= American Association of Professional Ringside Physicians =

The American Association of Professional Ringside Physicians (AAPRP) is an organization of physicians that work in the boxing and mixed martial arts (MMA) industries. The organization includes physicians from around the globe (about 350 in 2005).

==History==
The AAPRP was established to promote safety in ringside medicine. Up until 1997, no organization existed solely devoted to the medical aspects of ringside medicine. An event in 1997, however, convinced members of the Association of Boxing Commissions (ABC) that an organization was needed to specifically work on improving the use of ringside medicine. Prior to the Roy Jones Jr. v. Montell Griffin world championship fight, the fight was in danger of being canceled due to missing medical documentation. In a last minute effort to save the fight, the Foxwoods Commission and Medical Advisory Board urgently requested that the medical reports be sent from physicians in New York, Nevada and Australia and the fight took place as planned.

In order to prevent similar threats of cancellations at future world championship contests, John R. Burns Jr. (former Connecticut State Boxing Commissioner) met with Dr. Michael Schwartz (Chief Ringside Physician for the State of Connecticut). Their discussion resulted in a recommendation to the ABC that the AAPRP be created. Since its creation, the AAPRP has helped create medical guidelines, standardization and research into boxing injuries as well as efforts to promote education via yearly seminars.

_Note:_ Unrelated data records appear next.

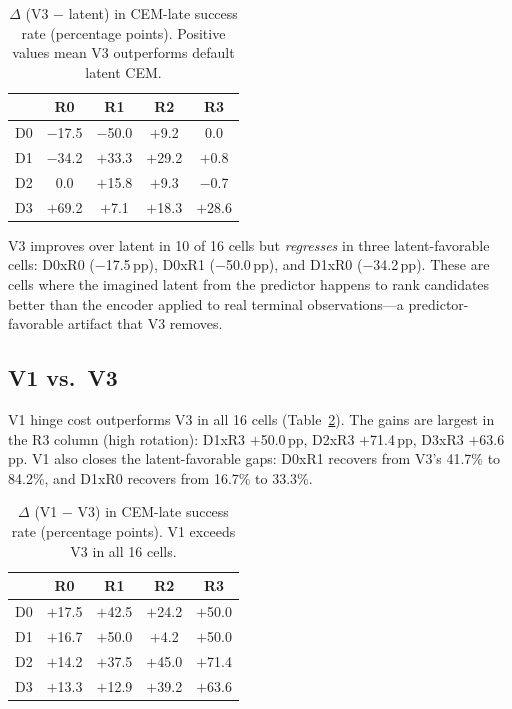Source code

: \begin{table}[h]
\centering
\caption{$\Delta$ (V3 $-$ latent) in CEM-late success rate (percentage
points).  Positive values mean V3 outperforms default latent CEM.}
\label{tab:v3-delta}
\begin{tabular}{lcccc}
\toprule
 & R0 & R1 & R2 & R3 \\
\midrule
D0 & $-$17.5 & $-$50.0 & $+$9.2 & 0.0 \\
D1 & $-$34.2 & $+$33.3 & $+$29.2 & $+$0.8 \\
D2 & 0.0 & $+$15.8 & $+$9.3 & $-$0.7 \\
D3 & $+$69.2 & $+$7.1 & $+$18.3 & $+$28.6 \\
\bottomrule
\end{tabular}
\end{table}

V3 improves over latent in 10 of 16 cells but \emph{regresses} in three
latent-favorable cells: D0xR0 ($-$17.5\,pp), D0xR1 ($-$50.0\,pp), and D1xR0
($-$34.2\,pp).  These are cells where the imagined latent from the predictor
happens to rank candidates better than the encoder applied to real terminal
observations---a predictor-favorable artifact that V3 removes.

\subsection{V1 vs.\ V3}
\label{app:v1_vs_v3}

V1 hinge cost outperforms V3 in all 16 cells (Table~\ref{tab:v1-delta}).
The gains are largest in the R3 column (high rotation): D1xR3 $+$50.0\,pp,
D2xR3 $+$71.4\,pp, D3xR3 $+$63.6\,pp.  V1 also closes the
latent-favorable gaps: D0xR1 recovers from V3's 41.7\% to 84.2\%, and D1xR0
recovers from 16.7\% to 33.3\%.

\begin{table}[h]
\centering
\caption{$\Delta$ (V1 $-$ V3) in CEM-late success rate (percentage points).
V1 exceeds V3 in all 16 cells.}
\label{tab:v1-delta}
\begin{tabular}{lcccc}
\toprule
 & R0 & R1 & R2 & R3 \\
\midrule
D0 & $+$17.5 & $+$42.5 & $+$24.2 & $+$50.0 \\
D1 & $+$16.7 & $+$50.0 & $+$4.2 & $+$50.0 \\
D2 & $+$14.2 & $+$37.5 & $+$45.0 & $+$71.4 \\
D3 & $+$13.3 & $+$12.9 & $+$39.2 & $+$63.6 \\
\bottomrule
\end{tabular}
\end{table}

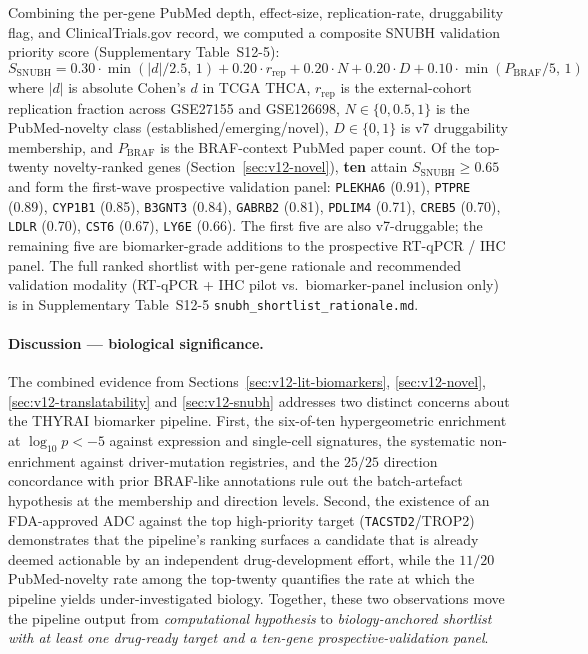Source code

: Combining the per-gene PubMed depth, effect-size, replication-rate, druggability flag,
and ClinicalTrials.gov record, we computed a composite SNUBH validation priority score
(Supplementary Table~S12-5):
\[
S_\text{SNUBH} = 0.30 \cdot \min(|d|/2.5,\, 1) + 0.20 \cdot r_\text{rep}
                 + 0.20 \cdot N + 0.20 \cdot D
                 + 0.10 \cdot \min(P_\text{BRAF}/5,\, 1)
\]
where $|d|$ is absolute Cohen's $d$ in TCGA THCA, $r_\text{rep}$ is the external-cohort
replication fraction across GSE27155 and GSE126698, $N \in \{0, 0.5, 1\}$ is the
PubMed-novelty class (established/emerging/novel), $D \in \{0, 1\}$ is v7 druggability
membership, and $P_\text{BRAF}$ is the BRAF-context PubMed paper count. Of the top-twenty
novelty-ranked genes (Section~\ref{sec:v12-novel}), \textbf{ten} attain
$S_\text{SNUBH} \geq 0.65$ and form the first-wave prospective validation panel:
\texttt{PLEKHA6} (0.91), \texttt{PTPRE} (0.89), \texttt{CYP1B1} (0.85), \texttt{B3GNT3}
(0.84), \texttt{GABRB2} (0.81), \texttt{PDLIM4} (0.71), \texttt{CREB5} (0.70),
\texttt{LDLR} (0.70), \texttt{CST6} (0.67), \texttt{LY6E} (0.66). The first five are also
v7-druggable; the remaining five are biomarker-grade additions to the prospective
RT-qPCR / IHC panel. The full ranked shortlist with per-gene rationale and recommended
validation modality (RT-qPCR + IHC pilot vs.\ biomarker-panel inclusion only) is in
Supplementary Table~S12-5 \texttt{snubh\_shortlist\_rationale.md}.

\paragraph{Discussion --- biological significance.}
The combined evidence from
Sections~\ref{sec:v12-lit-biomarkers}, \ref{sec:v12-novel}, \ref{sec:v12-translatability}
and \ref{sec:v12-snubh} addresses two distinct concerns about the THYRAI biomarker
pipeline. First, the six-of-ten hypergeometric enrichment at $\log_{10} p < -5$ against
expression and single-cell signatures, the systematic non-enrichment against
driver-mutation registries, and the $25/25$ direction concordance with prior BRAF-like
annotations rule out the batch-artefact hypothesis at the membership and direction levels.
Second, the existence of an FDA-approved ADC against the top high-priority target
(\texttt{TACSTD2}/TROP2) demonstrates that the pipeline's ranking surfaces a candidate
that is already deemed actionable by an independent drug-development effort, while the
$11/20$ PubMed-novelty rate among the top-twenty quantifies the rate at which the
pipeline yields under-investigated biology. Together, these two observations move the
pipeline output from \emph{computational hypothesis} to \emph{biology-anchored shortlist
with at least one drug-ready target and a ten-gene prospective-validation panel}.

To better serve professional, as well as amateur boxers, MMA contestants and other combat sport participants and to more inclusively represent global combat sports medicine, a formal and long-contemplated name change occurred in 2011. The American Association of
Professional Ringside Physicians (AAPRP) evolved into the Association of Ringside Physicians (ARP). Additionally, the organization became affiliated with the American College of Sports Medicine.

==Activities==
As of 2009, the AAPRP has held eight national conventions. Each medical meeting has included many topics devoted to ringside issues. Prominent speakers have included Sugar Ray Leonard, Ken Norton, Gerry Cooney, Teddy Atlas, Floyd Mayweather Jr., Bernard Hopkins, Emanuel Steward, Lou DiBella, Bert Sugar, Chris Byrd, Mia St. John, and Ferdie Pacheco. The AAPRP has published numerous booklets and manuals on safety issues and has created the first certification program in ringside medicine. The AAPRP has established minimum medical requirements for pre-fight clearance and has met with Senator John McCain and Congressman Peter T. King in order to help create a national boxing commission. The AAPRP is in the process of creating the first national medical data bank for fighters' medical information and is actively supporting research projects by many of its members.

In 2005, the AAPRP worked as the medical advisors for the NBC television production of The Contender.